Read Paul McCartney Online

Authors: Philip Norman

Tags: #Biography & Autobiography / Composers & Musicians, #Biography & Autobiography / Entertainment & Performing Arts, #Biography & Autobiography / Rich & Famous

Paul McCartney (28 page)

Such gaucheness was completely untypical and he apologised at once. ‘Don’t worry,’ Sinatra replied. ‘I did exactly the same thing when I first met John Wayne.’

Other Beatles had been dismayed to find their parents and close relations treating them with reverence once they became household names. But when Paul came to stay, Jim treated him in the same way as always, never failing to ask if he was eating properly and his bowels were in good order, nor to suggest, with a twinkle, that his Beatle haircut must have served its purpose by now and might be changed to something a little less extreme.

Under Angie’s influence, Jim had put aside his old, double-breasted pinstripe business suits and begun to wear more stylish leisure clothes, including trousers with the ‘drainie’ style he’d so detested in the late Fifties, when Paul was besotted by them. ‘By this time, Paul and every other young bloke had taken to wearing flares,’ Ruth McCartney says. ‘So Daddy used to criticise those.’

Paul would often be accompanied by John or George, minus their respective wives, for a few days’ relaxation very much in the spirit of the old Quarrymen. George loved Jim’s cooking, especially his custard which was smooth, creamy and without any wrinkled skin on top. ‘He was always asking for the recipe,’ Angie remembers. ‘But Jim wouldn’t give it to him.’

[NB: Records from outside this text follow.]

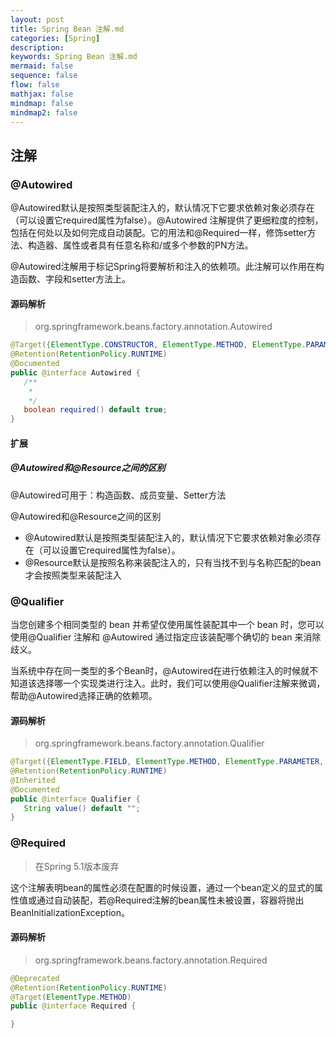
 ```yaml
---
layout: post
title: Spring Bean 注解.md
categories: [Spring]
description: 
keywords: Spring Bean 注解.md
mermaid: false
sequence: false
flow: false
mathjax: false
mindmap: false
mindmap2: false
---
```

## 注解

### @Autowired

@Autowired默认是按照类型装配注入的，默认情况下它要求依赖对象必须存在（可以设置它required属性为false）。@Autowired 注解提供了更细粒度的控制，包括在何处以及如何完成自动装配。它的用法和@Required一样，修饰setter方法、构造器、属性或者具有任意名称和/或多个参数的PN方法。

@Autowired注解用于标记Spring将要解析和注入的依赖项。此注解可以作用在构造函数、字段和setter方法上。



#### 源码解析

> org.springframework.beans.factory.annotation.Autowired

```java
@Target({ElementType.CONSTRUCTOR, ElementType.METHOD, ElementType.PARAMETER, ElementType.FIELD, ElementType.ANNOTATION_TYPE})
@Retention(RetentionPolicy.RUNTIME)
@Documented
public @interface Autowired {
   /**
    * 
    */
   boolean required() default true;
}
```



#### 扩展

##### @Autowired和@Resource之间的区别

@Autowired可用于：构造函数、成员变量、Setter方法

@Autowired和@Resource之间的区别

- @Autowired默认是按照类型装配注入的，默认情况下它要求依赖对象必须存在（可以设置它required属性为false）。
- @Resource默认是按照名称来装配注入的，只有当找不到与名称匹配的bean才会按照类型来装配注入



### @Qualifier

当您创建多个相同类型的 bean 并希望仅使用属性装配其中一个 bean 时，您可以使用@Qualifier 注解和 @Autowired 通过指定应该装配哪个确切的 bean 来消除歧义。

当系统中存在同一类型的多个Bean时，@Autowired在进行依赖注入的时候就不知道该选择哪一个实现类进行注入。此时，我们可以使用@Qualifier注解来微调，帮助@Autowired选择正确的依赖项。



#### 源码解析

> org.springframework.beans.factory.annotation.Qualifier

```java
@Target({ElementType.FIELD, ElementType.METHOD, ElementType.PARAMETER, ElementType.TYPE, ElementType.ANNOTATION_TYPE})
@Retention(RetentionPolicy.RUNTIME)
@Inherited
@Documented
public @interface Qualifier {
   String value() default "";
}
```



### @Required

> 在Spring 5.1版本废弃



这个注解表明bean的属性必须在配置的时候设置，通过一个bean定义的显式的属性值或通过自动装配，若@Required注解的bean属性未被设置，容器将抛出BeanInitializationException。



#### 源码解析

> org.springframework.beans.factory.annotation.Required

```java
@Deprecated
@Retention(RetentionPolicy.RUNTIME)
@Target(ElementType.METHOD)
public @interface Required {

}
```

John became a frequent house guest, developing a healthy respect for Angie when–with a touch of his Aunt Mimi–she reprimanded him for not saying ‘Please’. He particularly enjoyed spending time with Ruth, in whom he showed an absorption that his own son, Julian, sadly never received. ‘He taught me to ride a bicycle,’ Ruth remembers. ‘And he’d read to me, and make up stories about my Teddy bear.’

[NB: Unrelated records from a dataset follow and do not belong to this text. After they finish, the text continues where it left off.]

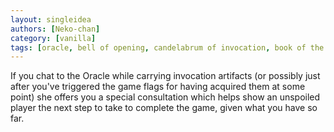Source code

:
 ```yaml
---
layout: singleidea
authors: [Neko-chan]
category: [vanilla]
tags: [oracle, bell of opening, candelabrum of invocation, book of the dead]
---
```

If you chat to the Oracle while carrying invocation artifacts (or possibly just after you've triggered the game flags for having acquired them at some point) she offers you a special consultation which helps show an unspoiled player the next step to take to complete the game, given what you have so far.
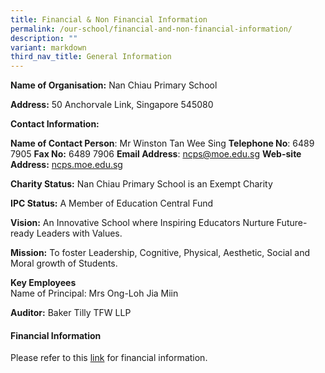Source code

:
 ```yaml
---
title: Financial & Non Financial Information
permalink: /our-school/financial-and-non-financial-information/
description: ""
variant: markdown
third_nav_title: General Information
---
```

**Name of Organisation:**&nbsp;Nan Chiau Primary School

**Address:**&nbsp;50 Anchorvale Link, Singapore 545080

**Contact Information:**

**Name of Contact Person**:&nbsp;Mr Winston Tan Wee Sing
**Telephone No**:&nbsp;6489 7905
**Fax No:**&nbsp;6489 7906
**Email Address**:&nbsp;ncps@moe.edu.sg
**Web-site Address:**&nbsp;[ncps.moe.edu.sg](http://ncps.moe.edu.sg/)

**Charity Status:**&nbsp;Nan Chiau Primary School is an Exempt Charity

**IPC Status:**&nbsp;A Member of Education Central Fund

**Vision:**&nbsp;An Innovative School where Inspiring Educators Nurture Future-ready Leaders with Values.

**Mission:**&nbsp;To foster Leadership, Cognitive, Physical, Aesthetic, Social and Moral growth of Students.

**Key Employees** <br>
Name of Principal: Mrs Ong-Loh Jia Miin

**Auditor:**&nbsp;Baker Tilly TFW LLP

#### **Financial Information**


Please refer to this&nbsp;[link](/files/Nan_Chiau_Primary_School.pdf)&nbsp;for financial information.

Once when John was visiting, he and Paul went on a shopping trip to nearby Chester by bus, disguised in old raincoats from Jim’s greenhouse, plus trilby hats and dark glasses. Their purchases had to be delivered later by truck: for John, a large crucifix, a Bible, some candlesticks and books; for Paul, a pine-framed bed that turned out to be riddled with woodworm. On top of driving, shopping, cooking and endlessly putting the kettle on, his good-natured stepmother volunteered to get it fumigated for him.

John happened to be staying when Brian Epstein phoned ‘Rembrandt’ to tell Paul that the Beatles occupied all five top places in Billboard’s Hot 100 chart. ‘They were chuffed,’ Angie recalls.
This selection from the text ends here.